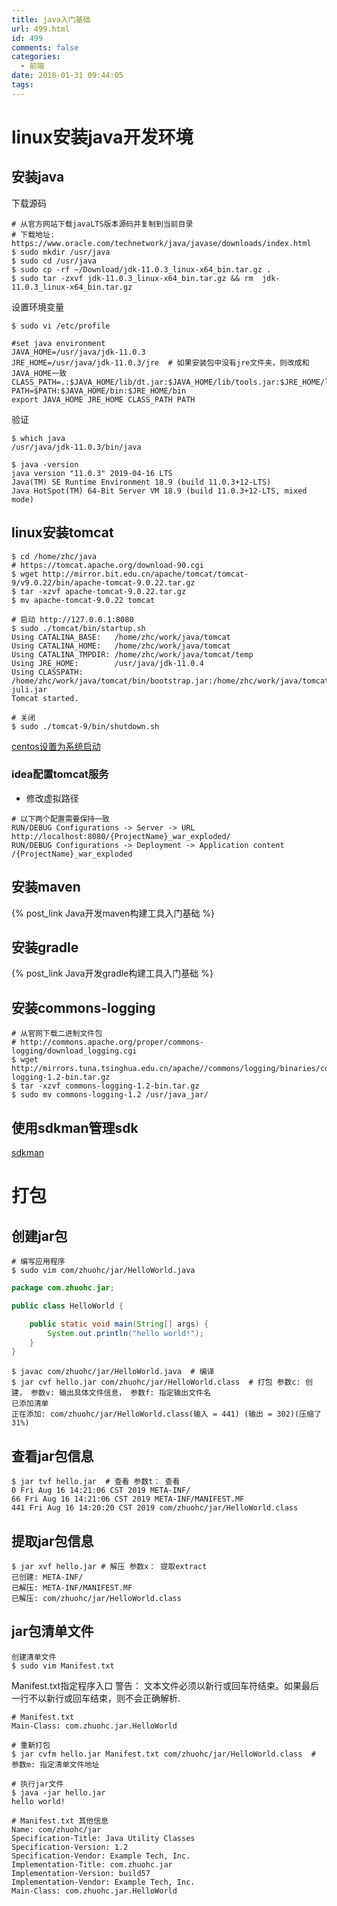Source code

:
 ```yaml
---
title: java入门基础
url: 499.html
id: 499
comments: false
categories:
  - 前端
date: 2018-01-31 09:44:05
tags:
---
```


# linux安装java开发环境

## 安装java


下载源码

```shell
# 从官方网站下载javaLTS版本源码并复制到当前目录
# 下载地址: https://www.oracle.com/technetwork/java/javase/downloads/index.html
$ sudo mkdir /usr/java
$ sudo cd /usr/java
$ sudo cp -rf ~/Download/jdk-11.0.3_linux-x64_bin.tar.gz .
$ sudo tar -zxvf jdk-11.0.3_linux-x64_bin.tar.gz && rm  jdk-11.0.3_linux-x64_bin.tar.gz
```

设置环境变量

```shell
$ sudo vi /etc/profile
```

```shell
#set java environment
JAVA_HOME=/usr/java/jdk-11.0.3
JRE_HOME=/usr/java/jdk-11.0.3/jre  # 如果安装包中没有jre文件夹，则改成和JAVA_HOME一致
CLASS_PATH=.:$JAVA_HOME/lib/dt.jar:$JAVA_HOME/lib/tools.jar:$JRE_HOME/lib
PATH=$PATH:$JAVA_HOME/bin:$JRE_HOME/bin
export JAVA_HOME JRE_HOME CLASS_PATH PATH
```

验证

```shell
$ which java
/usr/java/jdk-11.0.3/bin/java

$ java -version
java version "11.0.3" 2019-04-16 LTS
Java(TM) SE Runtime Environment 18.9 (build 11.0.3+12-LTS)                                           
Java HotSpot(TM) 64-Bit Server VM 18.9 (build 11.0.3+12-LTS, mixed mode)
```

## linux安装tomcat
```shell
$ cd /home/zhc/java
# https://tomcat.apache.org/download-90.cgi
$ wget http://mirror.bit.edu.cn/apache/tomcat/tomcat-9/v9.0.22/bin/apache-tomcat-9.0.22.tar.gz
$ tar -xzvf apache-tomcat-9.0.22.tar.gz
$ mv apache-tomcat-9.0.22 tomcat 
```
```shell
# 启动 http://127.0.0.1:8080
$ sudo ./tomcat/bin/startup.sh
Using CATALINA_BASE:   /home/zhc/work/java/tomcat
Using CATALINA_HOME:   /home/zhc/work/java/tomcat
Using CATALINA_TMPDIR: /home/zhc/work/java/tomcat/temp
Using JRE_HOME:        /usr/java/jdk-11.0.4
Using CLASSPATH:       /home/zhc/work/java/tomcat/bin/bootstrap.jar:/home/zhc/work/java/tomcat/bin/tomcat-juli.jar
Tomcat started.
```
```shell
# 关闭
$ sudo ./tomcat-9/bin/shutdown.sh
```
[centos设置为系统启动](https://www.vultr.com/docs/how-to-install-apache-tomcat-8-on-centos-7)

### idea配置tomcat服务
* 修改虚拟路径
```shell
# 以下两个配置需要保持一致
RUN/DEBUG Configurations -> Server -> URL http://localhost:8080/{ProjectName}_war_exploded/ 
RUN/DEBUG Configurations -> Deployment -> Application content /{ProjectName}_war_exploded
```

## 安装maven

{% post_link Java开发maven构建工具入门基础 %}

## 安装gradle

{% post_link Java开发gradle构建工具入门基础 %}

## 安装commons-logging

```shell
# 从官网下载二进制文件包
# http://commons.apache.org/proper/commons-logging/download_logging.cgi
$ wget http://mirrors.tuna.tsinghua.edu.cn/apache//commons/logging/binaries/commons-logging-1.2-bin.tar.gz
$ tar -xzvf commons-logging-1.2-bin.tar.gz
$ sudo mv commons-logging-1.2 /usr/java_jar/
```

##  使用sdkman管理sdk

[sdkman](https://sdkman.io/install)

# 打包

## 创建jar包

```shell
# 编写应用程序
$ sudo vim com/zhuohc/jar/HelloWorld.java
```

```java
package com.zhuohc.jar;

public class HelloWorld {

    public static void main(String[] args) {
        System.out.println("hello world!");
    }
}

```

```shell
$ javac com/zhuohc/jar/HelloWorld.java  # 编译
$ jar cvf hello.jar com/zhuohc/jar/HelloWorld.class  # 打包 参数c: 创建， 参数v: 输出具体文件信息， 参数f: 指定输出文件名
已添加清单
正在添加: com/zhuohc/jar/HelloWorld.class(输入 = 441) (输出 = 302)(压缩了 31%)
```

## 查看jar包信息

```shell
$ jar tvf hello.jar  # 查看 参数t： 查看
0 Fri Aug 16 14:21:06 CST 2019 META-INF/
66 Fri Aug 16 14:21:06 CST 2019 META-INF/MANIFEST.MF
441 Fri Aug 16 14:20:20 CST 2019 com/zhuohc/jar/HelloWorld.class
```

## 提取jar包信息

```shell
$ jar xvf hello.jar # 解压 参数x： 提取extract
已创建: META-INF/
已解压: META-INF/MANIFEST.MF
已解压: com/zhuohc/jar/HelloWorld.class
```

## jar包清单文件

```shell
创建清单文件
$ sudo vim Manifest.txt
```

Manifest.txt指定程序入口
警告： 文本文件必须以新行或回车符结束。如果最后一行不以新行或回车结束，则不会正确解析. 

```shell
# Manifest.txt
Main-Class: com.zhuohc.jar.HelloWorld

```

```shell
# 重新打包
$ jar cvfm hello.jar Manifest.txt com/zhuohc/jar/HelloWorld.class  # 参数m: 指定清单文件地址
```

```shell
# 执行jar文件
$ java -jar hello.jar
hello world!
```

```shell
# Manifest.txt 其他信息
Name: com/zhuohc/jar
Specification-Title: Java Utility Classes
Specification-Version: 1.2
Specification-Vendor: Example Tech, Inc.
Implementation-Title: com.zhuohc.jar
Implementation-Version: build57
Implementation-Vendor: Example Tech, Inc.
Main-Class: com.zhuohc.jar.HelloWorld

```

- Task to complete
The word "META" is the filter: copy every line of the listing above that contains it.

- Task solution
0 Fri Aug 16 14:21:06 CST 2019 META-INF/
66 Fri Aug 16 14:21:06 CST 2019 META-INF/MANIFEST.MF
已创建: META-INF/
已解压: META-INF/MANIFEST.MF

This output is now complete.